We have a table that contains website page views, like:
time | page_id
----------|-----------------------------
1256645862| pageA
1256645889| pageB
1256647199| pageA
1256647198| pageA
1256647300| pageB
1257863235| pageA
1257863236| pageC
In our production table, there is currently about 40K rows. We want to generate, for each day, the count of unique pages viewed in the last 30 days, 60 days, and 90 days. So, in the result set, we can look-up a day, and see how many unique pages were accessed within the 60-day period preceding that day.

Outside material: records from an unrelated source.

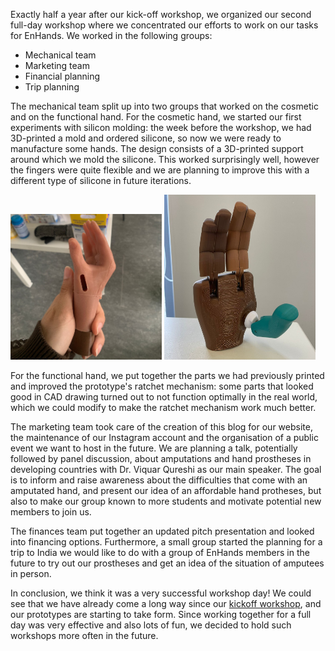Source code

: Exactly half a year after our kick-off workshop, we organized our second full-day workshop where we concentrated our efforts to work on our tasks for EnHands. We worked in the following groups:

- Mechanical team
- Marketing team
- Financial planning
- Trip planning

The mechanical team split up into two groups that worked on the cosmetic and on the functional hand. For the cosmetic hand, we started our first experiments with silicon molding: the week before the workshop, we had 3D-printed a mold and ordered silicone, so now we were ready to manufacture some hands. The design consists of a 3D-printed support around which we mold the silicone. This worked surprisingly well, however the fingers were quite flexible and we are planning to improve this with a different type of silicone in future iterations.

<p class="flex flex-row justify-between">
<img src="../blog/2023-04-01-SiliHand.jpeg" class="mr-4" style="width: 48%;"/>
<img src="../blog/2023-04-01-RachelHand.jpeg" style="width: 48%;"/>
</p>

For the functional hand, we put together the parts we had previously printed and improved the prototype's ratchet mechanism: some parts that looked good in CAD drawing turned out to not function optimally in the real world, which we could modify to make the ratchet mechanism work much better.

The marketing team took care of the creation of this blog for our website, the maintenance of our Instagram account and the organisation of a public event we want to host in the future. We are planning a talk, potentially followed by panel discussion, about amputations and hand prostheses in developing countries with Dr. Viquar Qureshi as our main speaker. The goal is to inform and raise awareness about the difficulties that come with an amputated hand, and present our idea of an affordable hand protheses, but also to make our group known to more students and motivate potential new members to join us.

The finances team put together an updated pitch presentation and looked into financing options. Furthermore, a small group started the planning for a trip to India we would like to do with a group of EnHands members in the future to try out our prostheses and get an idea of the situation of amputees in person.

In conclusion, we think it was a very successful workshop day! We could see that we have already come a long way since our [kickoff workshop](/blog.html?post=2022-10-01-kickoff.md), and our prototypes are starting to take form. Since working together for a full day was very effective and also lots of fun, we decided to hold such workshops more often in the future.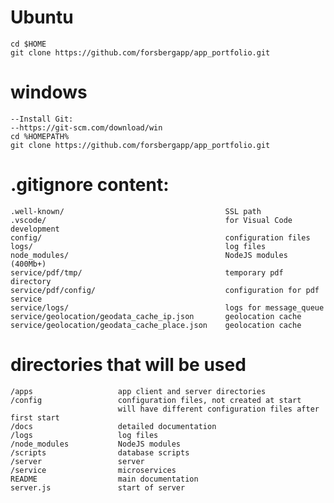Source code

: # Ubuntu
    cd $HOME
    git clone https://github.com/forsbergapp/app_portfolio.git

# windows
    --Install Git: 
    --https://git-scm.com/download/win
    cd %HOMEPATH%
    git clone https://github.com/forsbergapp/app_portfolio.git

# .gitignore content:
    .well-known/                                    SSL path
    .vscode/                                        for Visual Code development
    config/					                        configuration files
    logs/					                        log files
    node_modules/			                        NodeJS modules (400Mb+)
    service/pdf/tmp/		                        temporary pdf directory
    service/pdf/config/                             configuration for pdf service
    service/logs/                                   logs for message_queue
    service/geolocation/geodata_cache_ip.json       geolocation cache
    service/geolocation/geodata_cache_place.json    geolocation cache

# directories that will be used
    /apps                   app client and server directories
    /config                 configuration files, not created at start
                            will have different configuration files after first start
    /docs                   detailed documentation
    /logs                   log files
    /node_modules           NodeJS modules
    /scripts                database scripts
    /server                 server
    /service                microservices
    README                  main documentation
    server.js               start of server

We were able to get a query to work in MSSQL:
SELECT DISTINCT
CONVERT(VARCHAR,P.NDATE,101) AS 'DATE',
(SELECT COUNT(DISTINCT SUB.PAGE_ID) FROM (SELECT PAGE_ID FROM perflog WHERE NDATE BETWEEN DATEADD(D,-29,P.NDATE) AND P.NDATE) AS SUB) AS '30D',
(SELECT COUNT(DISTINCT SUB.PAGE_ID) FROM (SELECT PAGE_ID FROM perflog WHERE NDATE BETWEEN DATEADD(D,-59,P.NDATE) AND P.NDATE) AS SUB) AS '60D',
(SELECT COUNT(DISTINCT SUB.PAGE_ID) FROM (SELECT PAGE_ID FROM perflog WHERE NDATE BETWEEN DATEADD(D,-89,P.NDATE) AND P.NDATE) AS SUB) AS '90D'
FROM PERFLOG P
ORDER BY 'DATE'
NOTE: because MSSQL doesn't have the FROM_UNIXTIME function, we added the NDATE column for testing, which is just the converted time
. NDATE does not exist in the production table.

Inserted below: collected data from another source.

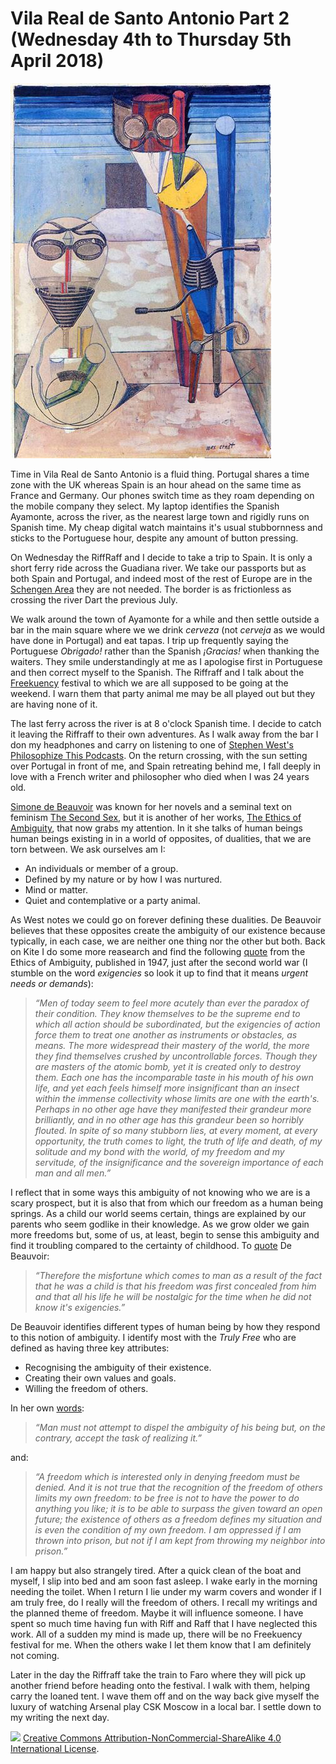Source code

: # Vila Real de Santo Antonio Part 2 (Wednesday 4th to Thursday 5th April 2018) #

![* Ambiguous Figures (1919) Max Ernst *](../images/AmbiguousFigures.jpg "Ambiguous Figures")

Time in Vila Real de Santo Antonio is a fluid thing. Portugal shares a time zone with the UK whereas Spain is an hour ahead on the same time as France and Germany. Our phones switch time as they roam depending on the mobile company they select. My laptop identifies the Spanish  Ayamonte, across the river, as the nearest large town and rigidly runs on Spanish time. My cheap digital watch maintains it's usual stubbornness and sticks to the Portuguese hour, despite any amount of button pressing. 

On Wednesday the RiffRaff and I decide to take a trip to Spain. It is only a short ferry ride across the Guadiana river. We take our passports but as both Spain and Portugal, and indeed most of the rest of Europe are in the [Schengen Area](https://en.wikipedia.org/wiki/Schengen_Area) they are not needed. The border is as frictionless as crossing the river Dart the previous July.

We walk around the town of Ayamonte for a while and then settle outside a bar in the main square where we we drink *cerveza* (not *cerveja* as we would have done in Portugal) and eat tapas. I trip up frequently saying the Portuguese *Obrigado!* rather than the Spanish *¡Gracias!* when thanking the waiters. They smile understandingly at me as I apologise first in Portuguese and then correct myself to the Spanish. The Riffraff and I talk about the [Freekuency](http://www.freekuencyfestival.com/) festival to which we are all supposed to be going at the weekend. I warn them that party animal me may be all played out but they are having none of it.

The last ferry across the river is at 8 o'clock Spanish time. I decide to catch it leaving the Riffraff to their own adventures. As I walk away from the bar I don my headphones and carry on listening to one of [Stephen West's Philosophize This Podcasts](http://philosophizethis.org/). On the return crossing, with the sun setting over Portugal in front of me, and Spain retreating behind me, I fall deeply in love with a French writer and philosopher who died when I was 24 years old.

[Simone de Beauvoir](https://en.wikipedia.org/wiki/Simone_de_Beauvoir) was known for her novels and a seminal text on feminism [The Second Sex](https://en.wikipedia.org/wiki/The_Second_Sex), but it is another of her works, [The Ethics of Ambiguity](https://en.wikipedia.org/wiki/The_Ethics_of_Ambiguity), that now grabs my attention. In it she talks of human beings human beings existing in in a world of opposites, of dualities, that we are torn between. We ask ourselves am I:

* An individuals or member of a group.
* Defined by my nature or by how I was nurtured.
* Mind or matter.
* Quiet and contemplative or a party animal.

As West notes we could go on forever defining these dualities. De Beauvoir believes that these opposites create the ambiguity of our existence because typically, in each case, we are neither one thing nor the other but both. Back on Kite I do some more reasearch and find the following [quote](https://www.goodreads.com/work/quotes/1257058-pour-une-morale-de-l-ambig-it) from the Ethics of Ambiguity, published in 1947, just after the second world war (I stumble on the word *exigencies* so look it up to find that it means *urgent needs or demands*):

> *“Men of today seem to feel more acutely than ever the paradox of their condition. They know themselves to be the supreme end to which all action should be subordinated, but the exigencies of action force them to treat one another as instruments or obstacles, as means. The more widespread their mastery of the world, the more they find themselves crushed by uncontrollable forces. Though they are masters of the atomic bomb, yet it is created only to destroy them. Each one has the incomparable taste in his mouth of his own life, and yet each feels himself more insignificant than an insect within the immense collectivity whose limits are one with the earth's. Perhaps in no other age have they manifested their grandeur more brilliantly, and in no other age has this grandeur been so horribly flouted. In spite of so many stubborn lies, at every moment, at every opportunity, the truth comes to light, the truth of life and death, of my solitude and my bond with the world, of my freedom and my servitude, of the insignificance and the sovereign importance of each man and all men.”* 

I reflect that in some ways this ambiguity of not knowing who we are is a scary prospect, but it is also that from which our freedom as a human being springs. As a child our world seems certain, things are explained by our parents who seem godlike in their knowledge. As we grow older we gain more freedoms but, some of us, at least, begin to sense this ambiguity and find it troubling compared to the certainty of childhood. To [quote](https://www.goodreads.com/work/quotes/1257058-pour-une-morale-de-l-ambig-it) De Beauvoir:

> *“Therefore the misfortune which comes to man as a result of the fact that he was a child is that his freedom was first concealed from him and that all his life he will be nostalgic for the time when he did not know it's exigencies.”*

De Beauvoir identifies different types of human being by how they respond to this notion of ambiguity. I identify most with the *Truly Free* who are defined as having three key attributes:

* Recognising the ambiguity of their existence.
* Creating their own values and goals.
* Willing the freedom of others.

In her own [words](https://www.goodreads.com/work/quotes/1257058-pour-une-morale-de-l-ambig-it):

> *“Man must not attempt to dispel the ambiguity of his being but, on the contrary, accept the task of realizing it.”* 

and:

> *“A freedom which is interested only in denying freedom must be denied. And it is not true that the recognition of the freedom of others limits my own freedom: to be free is not to have the power to do anything you like; it is to be able to surpass the given toward an open future; the existence of others as a freedom defines my situation and is even the condition of my own freedom. I am oppressed if I am thrown into prison, but not if I am kept from throwing my neighbor into prison.”*
 
I am happy but also strangely tired. After a quick clean of the boat and myself, I slip into bed and am soon fast asleep. I wake early in the morning needing the toilet. When I return I lie under my warm covers and wonder if I am truly free, do I really will the freedom of others. I recall my writings and the planned theme of freedom. Maybe it will influence someone. I have spent so much time having fun with Riff and Raff that I have neglected this work. All of a sudden my mind is made up, there will be no Freekuency festival for me. When the others wake I let them know that I am definitely not coming.

Later in the day the Riffraff take the train to Faro where they will pick up another friend before heading onto the festival. I walk with them, helping carry the loaned tent. I wave them off and on the way back give myself the luxury of watching Arsenal play CSK Moscow in a local bar. I settle down to my writing the next day.

![](https://i.creativecommons.org/l/by-nc-sa/4.0/88x31.png)
[Creative Commons Attribution-NonCommercial-ShareAlike 4.0 International License](href="http://creativecommons.org/licenses/by-nc-sa/4.0/).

Converting this query to MySQL gives us the "Unknown colum P.time" error:
SELECT DISTINCT
FROM_UNIXTIME(P.time,'%Y-%m-%d') AS 'DATE',
(SELECT COUNT(DISTINCT SUB.PAGE_ID) FROM (SELECT PAGE_ID FROM perflog WHERE FROM_UNIXTIME(time,'%Y-%m-%d') BETWEEN DATE_SUB(FROM_UNIXTIME(P.time,'%Y-%m-%d'), INTERVAL 30 DAY) AND FROM_UNIXTIME(P.time,'%Y-%m-%d')) AS SUB) AS '30D',
(SELECT COUNT(DISTINCT SUB.PAGE_ID) FROM (SELECT PAGE_ID FROM perflog WHERE FROM_UNIXTIME(time,'%Y-%m-%d') BETWEEN DATE_SUB(FROM_UNIXTIME(P.time,'%Y-%m-%d'), INTERVAL 60 DAY) AND FROM_UNIXTIME(P.time,'%Y-%m-%d')) AS SUB) AS '60D',
(SELECT COUNT(DISTINCT SUB.PAGE_ID) FROM (SELECT PAGE_ID FROM perflog WHERE FROM_UNIXTIME(time,'%Y-%m-%d') BETWEEN DATE_SUB(FROM_UNIXTIME(P.time,'%Y-%m-%d'), INTERVAL 90 DAY) AND FROM_UNIXTIME(P.time,'%Y-%m-%d')) AS SUB) AS '90D'
FROM PERFLOG P
ORDER BY 'DATE'
I understand this is because we cannot have a correlated subquery that references a table in the outer FROM clause. But, unfortunately, we are at a loss on how to convert this query to work in MySQL. For now, we simply return all DISTINCT rows from the table and post-process it in PHP. Takes about 2-3 seconds for 40K rows. I'm worried about the performance when we have 100's of 1000's of rows.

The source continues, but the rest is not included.